[What is being asked]
Output the data word for word. Begin at its first line and end at the line with "## Features".
━━━━━ Provided records
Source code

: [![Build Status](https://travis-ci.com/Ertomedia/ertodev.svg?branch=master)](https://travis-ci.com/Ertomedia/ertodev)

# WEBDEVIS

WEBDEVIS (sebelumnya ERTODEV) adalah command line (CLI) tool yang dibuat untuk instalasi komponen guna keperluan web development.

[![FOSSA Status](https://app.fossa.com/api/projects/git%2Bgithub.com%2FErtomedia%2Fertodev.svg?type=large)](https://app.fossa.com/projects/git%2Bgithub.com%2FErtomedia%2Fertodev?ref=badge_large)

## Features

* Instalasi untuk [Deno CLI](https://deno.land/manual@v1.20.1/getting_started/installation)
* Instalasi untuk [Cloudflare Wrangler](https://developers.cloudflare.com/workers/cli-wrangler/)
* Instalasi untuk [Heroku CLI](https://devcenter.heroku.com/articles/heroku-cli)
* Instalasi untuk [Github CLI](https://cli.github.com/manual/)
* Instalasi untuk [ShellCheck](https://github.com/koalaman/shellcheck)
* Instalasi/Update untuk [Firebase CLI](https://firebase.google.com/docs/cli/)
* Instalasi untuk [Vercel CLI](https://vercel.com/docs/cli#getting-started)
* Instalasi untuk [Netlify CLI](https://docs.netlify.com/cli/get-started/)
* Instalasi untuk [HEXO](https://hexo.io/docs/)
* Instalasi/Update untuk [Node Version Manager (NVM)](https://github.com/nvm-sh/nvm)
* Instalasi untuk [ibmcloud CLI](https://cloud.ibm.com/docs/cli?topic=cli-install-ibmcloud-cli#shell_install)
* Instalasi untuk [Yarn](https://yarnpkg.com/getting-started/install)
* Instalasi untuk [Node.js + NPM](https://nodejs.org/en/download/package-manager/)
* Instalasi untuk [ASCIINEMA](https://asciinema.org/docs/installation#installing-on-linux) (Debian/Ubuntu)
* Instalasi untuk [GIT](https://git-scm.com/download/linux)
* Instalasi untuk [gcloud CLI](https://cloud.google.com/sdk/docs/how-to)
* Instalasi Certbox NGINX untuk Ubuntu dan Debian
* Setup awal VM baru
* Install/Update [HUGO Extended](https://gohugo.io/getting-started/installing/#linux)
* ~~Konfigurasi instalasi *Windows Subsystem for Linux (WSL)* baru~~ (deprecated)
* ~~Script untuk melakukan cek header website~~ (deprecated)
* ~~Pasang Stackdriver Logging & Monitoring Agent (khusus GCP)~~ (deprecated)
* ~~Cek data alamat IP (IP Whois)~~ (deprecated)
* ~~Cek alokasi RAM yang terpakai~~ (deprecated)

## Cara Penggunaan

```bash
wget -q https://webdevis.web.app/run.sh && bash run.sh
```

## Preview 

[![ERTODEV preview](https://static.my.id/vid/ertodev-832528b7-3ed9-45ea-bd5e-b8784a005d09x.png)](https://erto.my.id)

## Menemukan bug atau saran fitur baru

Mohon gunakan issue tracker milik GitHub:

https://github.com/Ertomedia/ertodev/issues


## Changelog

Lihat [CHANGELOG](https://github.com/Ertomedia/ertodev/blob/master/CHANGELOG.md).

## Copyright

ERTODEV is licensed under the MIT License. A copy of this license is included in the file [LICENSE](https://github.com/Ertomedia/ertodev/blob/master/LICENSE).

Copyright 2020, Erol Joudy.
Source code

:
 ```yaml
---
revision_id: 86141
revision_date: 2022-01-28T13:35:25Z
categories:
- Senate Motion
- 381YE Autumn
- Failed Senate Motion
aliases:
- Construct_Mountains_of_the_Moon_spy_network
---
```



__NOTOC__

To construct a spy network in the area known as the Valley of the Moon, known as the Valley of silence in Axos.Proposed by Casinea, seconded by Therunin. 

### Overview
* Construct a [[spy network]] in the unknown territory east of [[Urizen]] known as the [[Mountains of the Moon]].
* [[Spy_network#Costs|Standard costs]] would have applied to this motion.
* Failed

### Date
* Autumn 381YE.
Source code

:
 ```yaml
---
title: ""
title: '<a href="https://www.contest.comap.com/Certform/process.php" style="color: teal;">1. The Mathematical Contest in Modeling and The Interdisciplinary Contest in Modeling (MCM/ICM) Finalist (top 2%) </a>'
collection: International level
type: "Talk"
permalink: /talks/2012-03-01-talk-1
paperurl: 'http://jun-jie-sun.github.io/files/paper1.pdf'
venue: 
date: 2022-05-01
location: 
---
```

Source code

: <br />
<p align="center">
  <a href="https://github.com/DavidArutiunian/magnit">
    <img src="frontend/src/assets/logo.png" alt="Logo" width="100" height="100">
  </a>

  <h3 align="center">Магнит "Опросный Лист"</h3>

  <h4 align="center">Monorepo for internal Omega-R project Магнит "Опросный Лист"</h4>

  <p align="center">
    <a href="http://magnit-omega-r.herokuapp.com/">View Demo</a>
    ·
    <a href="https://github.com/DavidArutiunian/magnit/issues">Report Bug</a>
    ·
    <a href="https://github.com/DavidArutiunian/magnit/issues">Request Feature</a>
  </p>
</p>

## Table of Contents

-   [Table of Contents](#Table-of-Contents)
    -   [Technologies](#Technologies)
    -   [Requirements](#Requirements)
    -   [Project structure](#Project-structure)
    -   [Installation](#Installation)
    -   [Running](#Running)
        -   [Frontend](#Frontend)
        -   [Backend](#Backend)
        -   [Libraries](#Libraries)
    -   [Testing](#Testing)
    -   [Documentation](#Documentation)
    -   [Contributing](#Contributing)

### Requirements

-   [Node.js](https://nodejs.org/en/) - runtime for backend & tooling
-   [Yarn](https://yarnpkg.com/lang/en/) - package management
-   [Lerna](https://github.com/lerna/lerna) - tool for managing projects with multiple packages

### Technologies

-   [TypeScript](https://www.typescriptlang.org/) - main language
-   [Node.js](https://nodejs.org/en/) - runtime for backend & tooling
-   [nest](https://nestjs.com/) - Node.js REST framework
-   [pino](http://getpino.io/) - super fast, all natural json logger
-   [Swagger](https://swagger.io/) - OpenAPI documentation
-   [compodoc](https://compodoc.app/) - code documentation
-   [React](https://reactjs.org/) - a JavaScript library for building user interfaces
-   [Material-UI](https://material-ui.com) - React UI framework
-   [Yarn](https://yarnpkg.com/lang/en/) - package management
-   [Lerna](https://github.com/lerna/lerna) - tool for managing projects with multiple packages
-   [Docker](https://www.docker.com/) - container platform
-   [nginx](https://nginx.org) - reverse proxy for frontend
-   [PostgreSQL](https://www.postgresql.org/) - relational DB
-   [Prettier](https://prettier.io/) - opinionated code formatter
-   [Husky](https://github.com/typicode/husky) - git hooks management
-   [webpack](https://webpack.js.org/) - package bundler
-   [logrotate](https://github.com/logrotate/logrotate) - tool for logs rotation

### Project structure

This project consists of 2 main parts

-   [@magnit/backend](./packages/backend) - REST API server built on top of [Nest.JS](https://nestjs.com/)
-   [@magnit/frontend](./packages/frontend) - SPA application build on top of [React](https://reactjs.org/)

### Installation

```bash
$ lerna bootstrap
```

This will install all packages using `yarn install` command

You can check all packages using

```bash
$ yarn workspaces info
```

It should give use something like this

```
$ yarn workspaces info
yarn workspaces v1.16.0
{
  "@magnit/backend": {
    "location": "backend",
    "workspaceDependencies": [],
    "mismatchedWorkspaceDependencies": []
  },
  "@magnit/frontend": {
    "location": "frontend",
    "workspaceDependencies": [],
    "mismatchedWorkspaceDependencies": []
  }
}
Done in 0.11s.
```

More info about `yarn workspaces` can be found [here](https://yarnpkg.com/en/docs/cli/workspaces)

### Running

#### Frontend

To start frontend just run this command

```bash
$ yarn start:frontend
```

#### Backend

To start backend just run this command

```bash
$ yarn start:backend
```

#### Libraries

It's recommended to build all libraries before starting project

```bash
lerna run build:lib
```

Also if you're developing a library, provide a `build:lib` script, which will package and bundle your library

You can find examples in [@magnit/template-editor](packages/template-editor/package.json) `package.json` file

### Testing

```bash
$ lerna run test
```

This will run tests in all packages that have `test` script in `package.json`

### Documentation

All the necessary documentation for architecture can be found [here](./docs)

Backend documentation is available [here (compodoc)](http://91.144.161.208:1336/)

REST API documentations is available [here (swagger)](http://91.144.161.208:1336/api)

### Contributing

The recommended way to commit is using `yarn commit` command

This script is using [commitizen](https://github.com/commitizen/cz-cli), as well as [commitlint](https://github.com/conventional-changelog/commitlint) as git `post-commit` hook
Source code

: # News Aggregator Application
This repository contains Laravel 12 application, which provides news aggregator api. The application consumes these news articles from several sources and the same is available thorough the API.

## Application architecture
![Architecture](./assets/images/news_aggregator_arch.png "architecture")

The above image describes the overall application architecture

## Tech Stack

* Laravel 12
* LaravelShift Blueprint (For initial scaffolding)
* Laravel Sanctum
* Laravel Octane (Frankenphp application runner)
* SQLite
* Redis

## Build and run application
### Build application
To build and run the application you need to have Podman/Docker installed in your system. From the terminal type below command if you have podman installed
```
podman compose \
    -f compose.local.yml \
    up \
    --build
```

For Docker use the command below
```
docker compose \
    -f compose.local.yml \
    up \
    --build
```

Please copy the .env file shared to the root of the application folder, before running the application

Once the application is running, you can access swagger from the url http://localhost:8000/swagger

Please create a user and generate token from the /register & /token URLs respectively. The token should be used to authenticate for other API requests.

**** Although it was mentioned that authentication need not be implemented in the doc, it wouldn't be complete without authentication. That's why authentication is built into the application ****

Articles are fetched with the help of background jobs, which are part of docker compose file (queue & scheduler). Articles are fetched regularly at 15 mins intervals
━━━━━━━━━━
[Answer to the exercise]
Source code

: [![Build Status](https://travis-ci.com/Ertomedia/ertodev.svg?branch=master)](https://travis-ci.com/Ertomedia/ertodev)

# WEBDEVIS

WEBDEVIS (sebelumnya ERTODEV) adalah command line (CLI) tool yang dibuat untuk instalasi komponen guna keperluan web development.

[![FOSSA Status](https://app.fossa.com/api/projects/git%2Bgithub.com%2FErtomedia%2Fertodev.svg?type=large)](https://app.fossa.com/projects/git%2Bgithub.com%2FErtomedia%2Fertodev?ref=badge_large)

## Features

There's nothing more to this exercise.